Question

: In the figure given below, $ \angle QSR $ is equal to

A. $ 65^\circ $
B. $ 50^\circ $
C. $ 70^\circ $
D. $ 75^\circ $

Answer 1

Hint:
Here we have the circle with the centre O and also have the tangents to this circle that are meeting at the point P and in the figure we need to find the value of the $ \angle QSR $
So here we will proceed by property that:
1) The line joining the centre of the circle and the point where the tangent meets the circle make the angle of $ 90^\circ $ with the tangent.
2) Angle subtended by an arc at the centre of the circle is twice the angle subtended at the circumference.

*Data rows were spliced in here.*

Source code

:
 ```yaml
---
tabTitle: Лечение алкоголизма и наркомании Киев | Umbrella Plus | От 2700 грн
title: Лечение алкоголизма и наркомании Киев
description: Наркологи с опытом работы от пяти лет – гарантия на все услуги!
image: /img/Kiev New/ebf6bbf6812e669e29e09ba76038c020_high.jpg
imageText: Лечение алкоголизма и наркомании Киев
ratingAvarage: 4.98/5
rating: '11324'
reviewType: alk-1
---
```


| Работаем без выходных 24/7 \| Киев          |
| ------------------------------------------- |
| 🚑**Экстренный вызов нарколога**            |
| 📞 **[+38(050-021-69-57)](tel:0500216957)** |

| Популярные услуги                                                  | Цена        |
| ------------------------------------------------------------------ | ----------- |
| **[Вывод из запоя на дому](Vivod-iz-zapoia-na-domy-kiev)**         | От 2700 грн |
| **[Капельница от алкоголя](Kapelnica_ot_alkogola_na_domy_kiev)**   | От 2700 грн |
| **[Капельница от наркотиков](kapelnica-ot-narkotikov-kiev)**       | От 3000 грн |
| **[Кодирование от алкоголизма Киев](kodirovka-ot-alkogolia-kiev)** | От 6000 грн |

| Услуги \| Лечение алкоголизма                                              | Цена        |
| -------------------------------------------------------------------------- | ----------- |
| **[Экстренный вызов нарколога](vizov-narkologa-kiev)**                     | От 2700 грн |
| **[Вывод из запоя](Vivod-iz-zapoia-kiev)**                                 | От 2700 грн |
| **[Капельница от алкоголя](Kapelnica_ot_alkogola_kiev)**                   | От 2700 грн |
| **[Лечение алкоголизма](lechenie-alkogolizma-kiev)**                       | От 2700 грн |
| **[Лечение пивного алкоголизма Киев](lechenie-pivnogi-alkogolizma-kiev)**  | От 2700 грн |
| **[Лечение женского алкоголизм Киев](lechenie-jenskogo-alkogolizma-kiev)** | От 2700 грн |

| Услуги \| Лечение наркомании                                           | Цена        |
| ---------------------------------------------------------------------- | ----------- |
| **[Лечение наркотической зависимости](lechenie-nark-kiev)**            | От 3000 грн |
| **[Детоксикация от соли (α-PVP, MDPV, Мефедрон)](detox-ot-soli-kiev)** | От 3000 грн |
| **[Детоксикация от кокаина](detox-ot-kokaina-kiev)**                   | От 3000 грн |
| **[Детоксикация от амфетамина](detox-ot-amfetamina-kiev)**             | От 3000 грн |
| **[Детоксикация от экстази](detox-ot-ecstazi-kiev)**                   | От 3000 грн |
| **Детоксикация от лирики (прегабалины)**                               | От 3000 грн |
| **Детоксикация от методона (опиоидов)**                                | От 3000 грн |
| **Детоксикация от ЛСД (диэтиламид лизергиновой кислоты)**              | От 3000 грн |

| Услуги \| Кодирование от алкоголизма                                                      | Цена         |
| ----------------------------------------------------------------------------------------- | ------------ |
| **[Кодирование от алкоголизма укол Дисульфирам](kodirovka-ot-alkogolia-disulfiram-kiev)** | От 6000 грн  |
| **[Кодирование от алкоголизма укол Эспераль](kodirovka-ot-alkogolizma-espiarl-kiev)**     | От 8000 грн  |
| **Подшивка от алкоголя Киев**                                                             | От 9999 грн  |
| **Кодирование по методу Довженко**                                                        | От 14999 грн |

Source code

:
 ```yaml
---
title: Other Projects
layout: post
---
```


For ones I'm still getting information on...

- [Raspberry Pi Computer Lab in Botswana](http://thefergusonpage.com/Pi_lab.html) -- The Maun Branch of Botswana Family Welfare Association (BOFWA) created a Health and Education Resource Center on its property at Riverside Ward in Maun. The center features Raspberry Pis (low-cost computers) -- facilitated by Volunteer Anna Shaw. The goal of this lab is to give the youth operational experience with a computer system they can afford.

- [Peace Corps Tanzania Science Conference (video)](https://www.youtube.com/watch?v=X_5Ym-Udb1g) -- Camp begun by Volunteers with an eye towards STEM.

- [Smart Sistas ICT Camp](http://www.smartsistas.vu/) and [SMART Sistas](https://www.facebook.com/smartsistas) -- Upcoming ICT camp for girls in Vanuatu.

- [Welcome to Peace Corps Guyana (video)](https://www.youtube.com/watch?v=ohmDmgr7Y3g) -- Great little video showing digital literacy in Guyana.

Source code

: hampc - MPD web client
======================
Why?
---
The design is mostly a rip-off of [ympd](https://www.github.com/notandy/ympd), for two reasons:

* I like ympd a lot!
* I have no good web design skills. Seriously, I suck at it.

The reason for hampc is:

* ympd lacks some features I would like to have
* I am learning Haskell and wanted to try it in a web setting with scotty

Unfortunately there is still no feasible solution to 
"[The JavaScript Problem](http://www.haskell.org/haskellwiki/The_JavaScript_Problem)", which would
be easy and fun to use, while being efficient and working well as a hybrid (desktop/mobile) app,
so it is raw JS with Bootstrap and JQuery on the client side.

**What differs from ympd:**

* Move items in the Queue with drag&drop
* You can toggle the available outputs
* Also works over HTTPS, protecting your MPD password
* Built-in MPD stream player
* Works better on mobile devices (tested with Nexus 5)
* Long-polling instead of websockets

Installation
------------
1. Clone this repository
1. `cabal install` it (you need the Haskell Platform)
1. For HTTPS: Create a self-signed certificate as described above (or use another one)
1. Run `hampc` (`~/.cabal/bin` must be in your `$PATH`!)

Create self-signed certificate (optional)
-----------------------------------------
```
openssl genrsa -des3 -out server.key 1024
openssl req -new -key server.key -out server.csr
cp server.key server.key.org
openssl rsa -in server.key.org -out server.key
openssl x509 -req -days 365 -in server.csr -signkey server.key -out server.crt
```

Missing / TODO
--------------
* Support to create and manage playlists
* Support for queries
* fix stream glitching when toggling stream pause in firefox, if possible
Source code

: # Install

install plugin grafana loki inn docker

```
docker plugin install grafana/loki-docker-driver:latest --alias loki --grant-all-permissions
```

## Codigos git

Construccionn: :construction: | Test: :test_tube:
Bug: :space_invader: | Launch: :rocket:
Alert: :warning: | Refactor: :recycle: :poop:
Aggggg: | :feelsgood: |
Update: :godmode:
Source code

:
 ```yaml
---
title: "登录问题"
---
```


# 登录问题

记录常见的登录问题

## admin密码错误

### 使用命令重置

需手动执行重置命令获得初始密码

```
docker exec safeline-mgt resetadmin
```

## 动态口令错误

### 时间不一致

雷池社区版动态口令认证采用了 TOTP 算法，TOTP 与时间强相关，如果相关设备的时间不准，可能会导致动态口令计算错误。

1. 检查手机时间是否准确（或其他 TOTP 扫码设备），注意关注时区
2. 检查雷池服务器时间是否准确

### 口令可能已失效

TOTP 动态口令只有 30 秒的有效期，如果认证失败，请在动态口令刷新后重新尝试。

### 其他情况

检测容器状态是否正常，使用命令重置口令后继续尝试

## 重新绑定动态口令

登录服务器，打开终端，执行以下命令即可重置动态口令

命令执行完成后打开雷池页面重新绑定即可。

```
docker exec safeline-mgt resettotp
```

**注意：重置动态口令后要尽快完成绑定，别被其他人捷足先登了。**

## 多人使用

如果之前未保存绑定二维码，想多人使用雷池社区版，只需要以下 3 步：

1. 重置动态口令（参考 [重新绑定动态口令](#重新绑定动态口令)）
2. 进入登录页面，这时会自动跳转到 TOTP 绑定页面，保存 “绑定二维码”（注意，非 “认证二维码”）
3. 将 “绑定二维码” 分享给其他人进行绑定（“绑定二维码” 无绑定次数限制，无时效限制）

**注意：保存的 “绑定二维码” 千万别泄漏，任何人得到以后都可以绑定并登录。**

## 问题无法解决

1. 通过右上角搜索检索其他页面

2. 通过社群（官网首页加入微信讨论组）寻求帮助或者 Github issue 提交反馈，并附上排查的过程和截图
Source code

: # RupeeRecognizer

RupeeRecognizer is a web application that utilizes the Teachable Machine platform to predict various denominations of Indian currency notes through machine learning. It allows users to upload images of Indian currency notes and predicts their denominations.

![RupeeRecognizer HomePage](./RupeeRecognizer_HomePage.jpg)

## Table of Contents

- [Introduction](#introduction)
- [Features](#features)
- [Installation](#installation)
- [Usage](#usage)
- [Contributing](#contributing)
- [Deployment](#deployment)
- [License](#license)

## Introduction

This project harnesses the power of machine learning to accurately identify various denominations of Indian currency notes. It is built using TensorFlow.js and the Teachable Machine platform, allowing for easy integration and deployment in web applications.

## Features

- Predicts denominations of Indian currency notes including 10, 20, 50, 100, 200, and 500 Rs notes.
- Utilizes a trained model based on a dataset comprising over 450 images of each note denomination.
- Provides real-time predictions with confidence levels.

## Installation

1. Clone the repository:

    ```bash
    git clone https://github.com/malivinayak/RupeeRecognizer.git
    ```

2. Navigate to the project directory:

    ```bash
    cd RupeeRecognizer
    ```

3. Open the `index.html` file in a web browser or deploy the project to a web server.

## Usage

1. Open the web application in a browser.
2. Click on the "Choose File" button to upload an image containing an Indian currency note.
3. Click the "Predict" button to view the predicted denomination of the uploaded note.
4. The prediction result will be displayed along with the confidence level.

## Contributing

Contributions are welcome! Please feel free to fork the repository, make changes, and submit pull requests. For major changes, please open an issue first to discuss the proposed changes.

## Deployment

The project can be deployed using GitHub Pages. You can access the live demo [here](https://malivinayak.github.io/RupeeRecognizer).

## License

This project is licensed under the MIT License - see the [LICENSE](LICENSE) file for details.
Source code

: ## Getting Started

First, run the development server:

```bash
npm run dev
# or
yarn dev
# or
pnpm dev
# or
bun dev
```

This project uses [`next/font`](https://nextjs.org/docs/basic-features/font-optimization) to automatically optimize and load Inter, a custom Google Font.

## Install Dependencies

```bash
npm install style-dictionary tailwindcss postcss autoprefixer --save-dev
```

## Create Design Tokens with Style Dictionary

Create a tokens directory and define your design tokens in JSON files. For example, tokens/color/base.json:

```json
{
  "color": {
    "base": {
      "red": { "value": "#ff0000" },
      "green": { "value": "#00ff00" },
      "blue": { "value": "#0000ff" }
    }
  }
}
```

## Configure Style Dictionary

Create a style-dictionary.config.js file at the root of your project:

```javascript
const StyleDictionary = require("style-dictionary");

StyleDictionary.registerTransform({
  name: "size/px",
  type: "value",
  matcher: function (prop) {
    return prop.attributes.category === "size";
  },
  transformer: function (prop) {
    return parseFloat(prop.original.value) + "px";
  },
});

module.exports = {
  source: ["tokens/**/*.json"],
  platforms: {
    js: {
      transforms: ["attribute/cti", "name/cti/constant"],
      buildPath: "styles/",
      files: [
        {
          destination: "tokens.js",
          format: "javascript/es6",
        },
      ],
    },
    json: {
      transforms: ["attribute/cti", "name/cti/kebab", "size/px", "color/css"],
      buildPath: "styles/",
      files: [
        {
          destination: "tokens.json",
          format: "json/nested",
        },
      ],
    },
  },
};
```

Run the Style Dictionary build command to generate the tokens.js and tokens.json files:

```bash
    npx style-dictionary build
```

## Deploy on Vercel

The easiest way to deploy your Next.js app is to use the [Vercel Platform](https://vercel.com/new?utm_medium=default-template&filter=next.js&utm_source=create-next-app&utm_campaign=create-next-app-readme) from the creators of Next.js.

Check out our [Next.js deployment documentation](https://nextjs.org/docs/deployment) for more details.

Complete step by step solution:
Here we need to just see the figure and apply the properties of the tangents and the circle in order to find the angle which is required.
Here we are given the figure as

Here we have the circle with the centre O and also the tangents to this circle that are meeting at the point P and in the figure we need to find the value of the $ \angle QSR $
So we are given that $ \angle QPR = 50^\circ $
As we know that the line joining the centre of the circle and the point where tangent meets the circle make the angle of $ 90^\circ $ with the tangent.
Hence we can say that $ \angle QRP = \angle OQP = 90^\circ $
We know that $ ORPQ $ is a quadrilateral and the sum of all the angles of the quadrilateral is $ 360^\circ $
So we can say that
 $ \angle QPR + \angle QOR + \angle OQR + \angle ORP = 360^\circ $
Now substituting their values we get
 $
  50^\circ + \angle QOR + 90^\circ + 90^\circ = 360^\circ \\
  \angle QOR = 360 - 230 = 130^\circ \\
  $
Now we have got the angle subtended by the arc $ QTR $ at the centre of the circle but we need the angle subtended by this arc at the circumference at the point $ S $
We know the property of the circle that:
Angle subtended by an arc at the centre of the circle is twice the angle subtended at the circumference
So we can say that $ \angle QSR = \dfrac{{\angle QOR}}{2} = \dfrac{{130}}{2} = 65^\circ $

Hence we can say that A is the correct option.

Note:
Here a student need to remember all the properties of the circle and also the properties that the circle have with the tangents like:
1) The line joining the centre of the circle and the point where the tangent meets the circle make the angle of $ 90^\circ $ with the tangent.
2) Angle subtended by an arc at the centre of the circle is twice the angle subtended at the circumference.
3) Diameter of the circle is the largest chord and ends of any diameter of the circle, when joined with any point on the circumference, makes the angle of $ 90^\circ $
So these properties are to be remembered properly for solving such problems.